---
title: "Work with other organisms"
author: "Zuguang Gu ( z.gu@dkfz.de )"
date: '`r Sys.Date()`'
output:
  html_document:
    toc: true
    toc_depth: 3
    toc_collapsed: false
    toc_float: true
vignette: >
  %\VignetteIndexEntry{3. Work with other organisms}
  %\VignetteEngine{knitr::rmarkdown}
  %\VignetteEncoding{UTF-8}
---

```{r, echo = FALSE, message = FALSE}
library(knitr)
knitr::opts_chunk$set(
    error = FALSE,
    tidy  = FALSE,
    message = FALSE,
    warning = FALSE,
    fig.align = "center")
```

## Use TxDb packages

In the Bioconductor annotation ecosystem, there are **TxDb.\*** packages which
provide data for Gene Ontology gene sets.
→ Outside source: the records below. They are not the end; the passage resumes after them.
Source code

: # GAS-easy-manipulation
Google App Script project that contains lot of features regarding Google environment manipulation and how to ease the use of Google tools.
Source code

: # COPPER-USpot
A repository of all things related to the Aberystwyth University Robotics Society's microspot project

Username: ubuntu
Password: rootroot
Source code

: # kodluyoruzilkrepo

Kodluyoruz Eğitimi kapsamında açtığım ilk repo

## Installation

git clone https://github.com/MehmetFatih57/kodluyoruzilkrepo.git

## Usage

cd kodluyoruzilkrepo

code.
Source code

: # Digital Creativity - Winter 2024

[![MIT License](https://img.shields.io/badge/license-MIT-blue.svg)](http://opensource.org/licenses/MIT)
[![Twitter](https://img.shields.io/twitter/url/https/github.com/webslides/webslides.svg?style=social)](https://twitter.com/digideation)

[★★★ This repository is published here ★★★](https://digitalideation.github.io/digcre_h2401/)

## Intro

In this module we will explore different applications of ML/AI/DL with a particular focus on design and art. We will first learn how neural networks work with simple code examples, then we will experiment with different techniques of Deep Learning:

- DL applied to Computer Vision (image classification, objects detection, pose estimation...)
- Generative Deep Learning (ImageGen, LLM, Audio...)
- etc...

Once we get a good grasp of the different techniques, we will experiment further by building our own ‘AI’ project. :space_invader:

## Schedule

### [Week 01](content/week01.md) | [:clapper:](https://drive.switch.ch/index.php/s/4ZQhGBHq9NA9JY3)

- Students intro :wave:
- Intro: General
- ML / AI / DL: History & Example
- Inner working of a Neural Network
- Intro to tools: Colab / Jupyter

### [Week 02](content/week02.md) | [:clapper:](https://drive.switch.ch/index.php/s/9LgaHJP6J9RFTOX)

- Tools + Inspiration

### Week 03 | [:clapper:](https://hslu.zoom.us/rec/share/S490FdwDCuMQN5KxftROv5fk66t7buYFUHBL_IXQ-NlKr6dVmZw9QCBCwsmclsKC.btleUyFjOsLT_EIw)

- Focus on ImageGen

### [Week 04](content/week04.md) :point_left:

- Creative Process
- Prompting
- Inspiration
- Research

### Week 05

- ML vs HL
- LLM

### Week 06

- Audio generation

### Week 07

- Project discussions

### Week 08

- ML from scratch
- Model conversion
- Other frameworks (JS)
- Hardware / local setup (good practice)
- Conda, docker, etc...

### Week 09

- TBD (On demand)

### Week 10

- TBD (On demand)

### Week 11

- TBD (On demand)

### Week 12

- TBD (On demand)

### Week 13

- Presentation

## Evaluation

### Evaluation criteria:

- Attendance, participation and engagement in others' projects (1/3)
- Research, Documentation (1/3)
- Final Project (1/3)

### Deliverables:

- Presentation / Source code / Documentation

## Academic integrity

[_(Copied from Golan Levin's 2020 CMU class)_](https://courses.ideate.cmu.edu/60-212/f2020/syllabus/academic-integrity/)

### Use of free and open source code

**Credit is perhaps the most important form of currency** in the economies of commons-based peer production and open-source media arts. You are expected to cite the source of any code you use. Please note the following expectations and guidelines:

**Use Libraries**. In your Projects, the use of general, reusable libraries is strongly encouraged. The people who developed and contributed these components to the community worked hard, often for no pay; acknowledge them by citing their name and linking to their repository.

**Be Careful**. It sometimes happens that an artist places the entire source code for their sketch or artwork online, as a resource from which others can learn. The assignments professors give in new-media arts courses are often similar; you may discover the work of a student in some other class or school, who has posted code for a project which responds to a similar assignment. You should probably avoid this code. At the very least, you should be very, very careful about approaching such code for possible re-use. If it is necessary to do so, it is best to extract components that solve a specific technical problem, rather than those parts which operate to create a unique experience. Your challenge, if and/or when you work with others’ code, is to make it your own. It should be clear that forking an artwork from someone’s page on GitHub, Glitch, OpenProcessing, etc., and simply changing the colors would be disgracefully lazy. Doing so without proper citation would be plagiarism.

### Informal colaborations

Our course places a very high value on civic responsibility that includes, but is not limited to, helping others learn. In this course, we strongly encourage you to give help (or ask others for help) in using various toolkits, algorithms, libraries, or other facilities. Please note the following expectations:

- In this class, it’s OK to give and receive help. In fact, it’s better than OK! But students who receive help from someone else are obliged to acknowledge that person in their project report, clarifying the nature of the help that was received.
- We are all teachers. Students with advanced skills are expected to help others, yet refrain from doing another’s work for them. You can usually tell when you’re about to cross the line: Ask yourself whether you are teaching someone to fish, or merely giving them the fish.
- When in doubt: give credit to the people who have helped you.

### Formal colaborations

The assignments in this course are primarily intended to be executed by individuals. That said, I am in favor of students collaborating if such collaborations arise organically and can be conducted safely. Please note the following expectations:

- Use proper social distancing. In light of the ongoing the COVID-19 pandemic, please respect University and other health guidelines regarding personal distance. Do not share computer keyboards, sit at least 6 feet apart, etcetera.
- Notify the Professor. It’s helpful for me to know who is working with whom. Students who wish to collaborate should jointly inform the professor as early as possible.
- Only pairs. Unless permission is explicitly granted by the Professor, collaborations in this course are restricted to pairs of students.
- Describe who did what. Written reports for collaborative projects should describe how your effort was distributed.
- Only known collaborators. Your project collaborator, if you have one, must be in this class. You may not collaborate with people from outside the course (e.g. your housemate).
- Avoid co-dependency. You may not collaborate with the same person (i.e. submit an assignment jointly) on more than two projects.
The **TxDb.\*** packages supported in **rGREAT** are:

```{r}
library(rGREAT)
rGREAT:::BIOC_ANNO_PKGS$txdb
```

To perform GREAT anlaysis with GO gene sets for other organisms, you can either
specify the genome version:

```{r, eval = FALSE}
great(gr, "GO:BP", "galGal6")
```

or with the full name of the corresponding TxDb package:

```{r, eval = FALSE}
great(gr, "GO:BP", "TxDb.Ggallus.UCSC.galGal6.refGene")
```

These two are internally the same.

## Use BioMart GO gene sets

You can specify a BioMart dataset (which corresponds to a specific organism), e.g.:

```{r, eval = FALSE}
# Giant panda
great(gr, "GO:BP", biomart_dataset = "amelanoleuca_gene_ensembl")
```

A full list of supported BioMart datasets (organisms) can be found with the function `BioMartGOGeneSets::supportedOrganisms()`.

## Use MSigDB gene sets

MSigDB contains gene sets only for human, but it can be extended to other organisms
by mapping to the homologues genes. The package [**msigdbr**](https://cran.r-project.org/web/packages/msigdbr/index.html) has
already mapped genes to many other organisms. A full list of supported organisms in **msigdbr** can be obtained by：

```{r}
library(msigdbr)
msigdbr_species()
```

To obtain gene sets for non-human organisms, e.g.:

```{r}
h_gene_sets = msigdbr(species = "chimpanzee", category = "H")
head(h_gene_sets)
```

If the organism you selected has a corresponding TxDb package available which provides TSS information, 
you need to make sure the gene sets use Entrez gene ID as the identifier (Most TxDb packages use Entrez ID
as primary ID, you can check the variable `rGREAT:::BIOC_ANNO_PKGS`).

```{r}
# convert to a list of gene sets
h_gene_sets = split(h_gene_sets$entrez_gene, h_gene_sets$gs_name)
h_gene_sets = lapply(h_gene_sets, as.character)  # just to make sure gene IDs are all in character.
h_gene_sets[1:2]
```

Now we can perform the local GREAT analysis.

```{r, eval = FALSE}
great(gr, h_gene_sets, "panTro6")
```

## Self-define TSS and gene sets

Since `great()` allows both self-defined TSS and gene sets, this means `great()` can be independent to organisms. 
Please refer to the vignette ["Analyze with local GREAT"](local-GREAT.html#manually-set-gene-sets-and-transcriptome-annotations) to
find out how to manuallly set both TSS and gene sets.